→ **INSTRUCTIONS FOR THE TASK**
Check which lines of the entries that follow hold "onset", then give the number of those lines and nothing more.

***

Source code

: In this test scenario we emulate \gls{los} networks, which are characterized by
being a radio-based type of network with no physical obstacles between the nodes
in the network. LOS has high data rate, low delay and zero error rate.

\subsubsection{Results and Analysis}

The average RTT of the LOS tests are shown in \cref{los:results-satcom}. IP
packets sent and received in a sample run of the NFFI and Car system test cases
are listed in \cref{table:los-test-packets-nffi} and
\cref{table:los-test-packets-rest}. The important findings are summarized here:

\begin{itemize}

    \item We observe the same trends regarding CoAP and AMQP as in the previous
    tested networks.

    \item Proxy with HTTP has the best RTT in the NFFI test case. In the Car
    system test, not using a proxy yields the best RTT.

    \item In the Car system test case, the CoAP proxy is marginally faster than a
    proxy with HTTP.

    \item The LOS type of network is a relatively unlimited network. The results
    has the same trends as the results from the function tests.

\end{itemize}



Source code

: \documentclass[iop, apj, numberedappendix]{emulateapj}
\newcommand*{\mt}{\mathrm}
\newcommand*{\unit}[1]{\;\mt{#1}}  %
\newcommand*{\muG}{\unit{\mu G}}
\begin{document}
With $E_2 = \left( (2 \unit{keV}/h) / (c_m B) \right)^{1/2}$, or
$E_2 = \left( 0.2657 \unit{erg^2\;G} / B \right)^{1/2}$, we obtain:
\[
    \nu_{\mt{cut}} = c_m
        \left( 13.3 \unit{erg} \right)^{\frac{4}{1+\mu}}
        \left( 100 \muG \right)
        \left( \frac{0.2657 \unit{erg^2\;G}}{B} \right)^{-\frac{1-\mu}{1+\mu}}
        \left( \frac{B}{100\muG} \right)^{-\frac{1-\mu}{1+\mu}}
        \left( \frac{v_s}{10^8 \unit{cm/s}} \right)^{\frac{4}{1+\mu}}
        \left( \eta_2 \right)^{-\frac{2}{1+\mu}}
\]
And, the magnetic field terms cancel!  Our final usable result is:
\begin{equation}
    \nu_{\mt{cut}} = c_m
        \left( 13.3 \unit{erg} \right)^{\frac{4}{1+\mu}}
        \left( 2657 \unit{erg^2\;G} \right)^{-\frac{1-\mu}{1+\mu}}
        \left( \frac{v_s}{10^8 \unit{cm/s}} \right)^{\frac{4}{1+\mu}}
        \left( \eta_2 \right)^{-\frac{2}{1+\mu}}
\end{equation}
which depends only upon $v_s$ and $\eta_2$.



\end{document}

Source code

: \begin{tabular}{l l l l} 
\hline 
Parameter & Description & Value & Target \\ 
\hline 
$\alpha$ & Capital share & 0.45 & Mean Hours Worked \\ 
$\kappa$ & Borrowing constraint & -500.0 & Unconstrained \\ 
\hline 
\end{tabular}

***

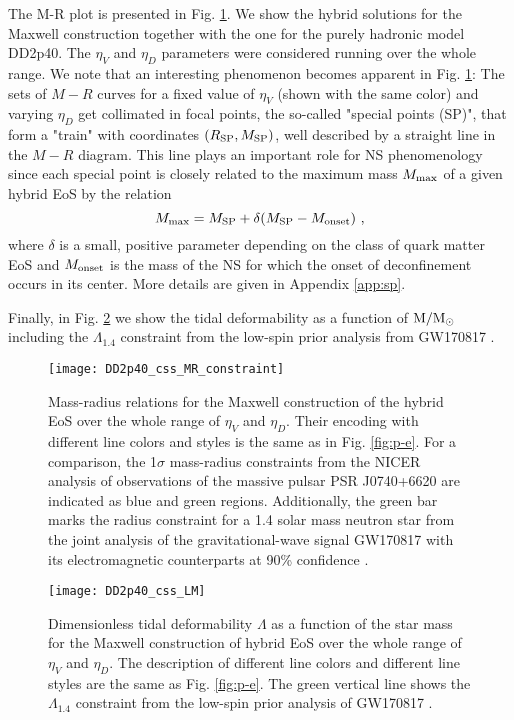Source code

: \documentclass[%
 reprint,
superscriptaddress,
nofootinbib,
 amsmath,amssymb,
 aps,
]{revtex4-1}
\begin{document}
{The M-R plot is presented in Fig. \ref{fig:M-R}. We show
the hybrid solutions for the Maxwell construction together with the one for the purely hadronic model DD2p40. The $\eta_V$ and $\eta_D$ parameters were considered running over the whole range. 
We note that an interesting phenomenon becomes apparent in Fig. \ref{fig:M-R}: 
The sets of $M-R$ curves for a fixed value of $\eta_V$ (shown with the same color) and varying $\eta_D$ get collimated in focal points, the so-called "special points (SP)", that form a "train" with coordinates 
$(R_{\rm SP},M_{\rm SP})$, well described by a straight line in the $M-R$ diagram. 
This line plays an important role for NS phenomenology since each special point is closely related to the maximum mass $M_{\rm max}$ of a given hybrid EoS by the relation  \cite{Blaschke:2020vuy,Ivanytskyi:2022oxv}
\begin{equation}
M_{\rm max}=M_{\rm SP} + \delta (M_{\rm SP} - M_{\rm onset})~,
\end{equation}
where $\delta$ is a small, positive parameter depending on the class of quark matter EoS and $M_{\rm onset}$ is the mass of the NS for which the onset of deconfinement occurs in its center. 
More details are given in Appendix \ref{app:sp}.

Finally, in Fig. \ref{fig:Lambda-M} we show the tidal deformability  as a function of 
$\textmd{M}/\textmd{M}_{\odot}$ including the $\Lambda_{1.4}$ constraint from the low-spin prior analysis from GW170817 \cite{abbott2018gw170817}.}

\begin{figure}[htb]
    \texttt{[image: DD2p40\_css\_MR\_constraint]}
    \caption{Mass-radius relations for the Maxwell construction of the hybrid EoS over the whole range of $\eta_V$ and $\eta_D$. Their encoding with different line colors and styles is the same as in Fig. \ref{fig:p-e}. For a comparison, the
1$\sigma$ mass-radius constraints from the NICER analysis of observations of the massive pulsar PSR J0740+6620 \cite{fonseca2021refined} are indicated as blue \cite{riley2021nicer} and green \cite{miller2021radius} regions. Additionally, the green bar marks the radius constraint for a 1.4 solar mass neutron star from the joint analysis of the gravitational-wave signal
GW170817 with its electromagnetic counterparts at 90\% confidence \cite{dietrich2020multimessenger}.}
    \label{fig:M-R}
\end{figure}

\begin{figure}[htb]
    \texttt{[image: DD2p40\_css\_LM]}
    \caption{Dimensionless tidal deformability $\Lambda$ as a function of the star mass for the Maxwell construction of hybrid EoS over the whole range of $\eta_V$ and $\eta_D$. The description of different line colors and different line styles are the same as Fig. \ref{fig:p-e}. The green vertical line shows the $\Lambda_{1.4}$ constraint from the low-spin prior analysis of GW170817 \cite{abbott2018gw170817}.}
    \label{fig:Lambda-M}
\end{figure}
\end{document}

***

→ **ANSWER FOR THIS EXERCISE**
2